Borrowing from the family the diaries and notes that Tajima had written in twenty-five small pocketbooks from 1944 until his death in 1968, Kato described in detail, in her book, hidden stories concerning the issue of Emperor Showa’s abdication and the relationship between the Emperor and Yoshida Shigeru.
Hara questions NHK’s reporting posture.
“It is true that the detailed exchanges between Emperor Showa and Mr. Tajima were newly made public, but NHK’s reporting appeared to stand on the premise that ‘the new materials are a scoop that rewrites the history known so far.’
The stance of not properly mentioning Ms. Kato’s prior research and giving the impression that there had been a completely new discovery as an ‘exclusive’ is not fair, and it shows far too little respect for previous research.
If the same thing were done in an academic paper, it would be a complete ethical violation, and it would not be strange if the author were dismissed.”
We asked Furukawa Takahisa, professor at Nihon University, who explained the research results on the program.
“This time, the nuance is that the concrete circumstances leading up to that point became clear in detail.
Although prior research was not mentioned, I said on Watch 9 that ‘what various scholars had studied was confirmed,’ and at the end of the NHK Special, Ms. Kato’s name was given as a research collaborator.

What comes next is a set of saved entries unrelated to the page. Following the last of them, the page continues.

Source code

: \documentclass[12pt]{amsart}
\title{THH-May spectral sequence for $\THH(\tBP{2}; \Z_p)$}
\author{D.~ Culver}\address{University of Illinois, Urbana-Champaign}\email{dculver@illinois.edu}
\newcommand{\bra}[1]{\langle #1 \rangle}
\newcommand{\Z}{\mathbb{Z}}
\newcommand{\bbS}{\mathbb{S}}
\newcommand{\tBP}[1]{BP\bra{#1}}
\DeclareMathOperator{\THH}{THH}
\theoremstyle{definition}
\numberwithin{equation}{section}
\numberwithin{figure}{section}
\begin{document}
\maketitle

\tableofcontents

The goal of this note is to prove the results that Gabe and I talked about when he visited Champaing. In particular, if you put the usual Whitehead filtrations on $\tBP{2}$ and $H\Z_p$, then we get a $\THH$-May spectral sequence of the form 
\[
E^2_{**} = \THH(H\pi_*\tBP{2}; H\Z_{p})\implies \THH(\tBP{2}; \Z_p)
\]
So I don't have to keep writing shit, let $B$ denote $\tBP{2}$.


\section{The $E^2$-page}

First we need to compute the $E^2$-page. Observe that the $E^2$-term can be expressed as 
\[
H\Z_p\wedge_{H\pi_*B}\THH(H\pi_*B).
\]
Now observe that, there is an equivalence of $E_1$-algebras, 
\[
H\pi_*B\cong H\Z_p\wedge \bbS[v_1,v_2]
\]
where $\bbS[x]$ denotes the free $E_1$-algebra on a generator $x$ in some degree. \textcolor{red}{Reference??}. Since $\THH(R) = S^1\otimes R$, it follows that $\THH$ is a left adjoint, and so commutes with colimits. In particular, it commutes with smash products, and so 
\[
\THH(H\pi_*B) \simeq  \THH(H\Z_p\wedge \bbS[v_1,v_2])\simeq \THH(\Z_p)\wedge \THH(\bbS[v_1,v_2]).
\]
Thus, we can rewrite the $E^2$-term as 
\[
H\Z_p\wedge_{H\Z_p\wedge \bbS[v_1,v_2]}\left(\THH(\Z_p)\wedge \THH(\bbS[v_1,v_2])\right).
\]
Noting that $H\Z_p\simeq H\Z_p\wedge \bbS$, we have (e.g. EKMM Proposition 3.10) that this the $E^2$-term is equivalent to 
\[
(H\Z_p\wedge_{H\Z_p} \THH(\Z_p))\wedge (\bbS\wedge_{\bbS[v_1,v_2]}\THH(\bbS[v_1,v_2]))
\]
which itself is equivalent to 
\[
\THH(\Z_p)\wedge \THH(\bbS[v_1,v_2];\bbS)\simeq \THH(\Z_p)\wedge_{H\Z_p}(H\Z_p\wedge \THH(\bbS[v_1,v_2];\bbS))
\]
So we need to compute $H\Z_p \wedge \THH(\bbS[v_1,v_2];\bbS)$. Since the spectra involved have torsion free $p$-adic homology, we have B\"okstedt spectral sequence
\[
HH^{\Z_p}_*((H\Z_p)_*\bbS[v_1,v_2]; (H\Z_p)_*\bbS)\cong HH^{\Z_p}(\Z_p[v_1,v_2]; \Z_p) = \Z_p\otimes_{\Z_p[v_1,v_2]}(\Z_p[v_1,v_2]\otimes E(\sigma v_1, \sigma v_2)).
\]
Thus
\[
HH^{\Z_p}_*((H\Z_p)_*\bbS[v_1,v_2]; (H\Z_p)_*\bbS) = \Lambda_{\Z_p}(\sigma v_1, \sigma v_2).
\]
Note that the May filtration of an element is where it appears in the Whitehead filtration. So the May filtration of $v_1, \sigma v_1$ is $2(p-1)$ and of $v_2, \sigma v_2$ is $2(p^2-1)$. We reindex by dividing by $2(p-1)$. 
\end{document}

I respect Ms. Kato’s research, which first reported the facts.”
According to Ms. Kato’s side, “People from NHK came to her home and asked where the Tajima materials were, but she answered, ‘I returned them, so I do not know.’”
Regarding the series of reports, NHK replied, “‘The audience records’ are a new discovery through our own reporting, and we judge that Emperor Showa’s statements and feelings, as well as his detailed exchanges with Tajima, are facts newly revealed this time.
We do not answer questions regarding the production process.”
Since history is being handled, they should have shown respect for prior research.
The above is from this week’s issue of Shukan Bunshun.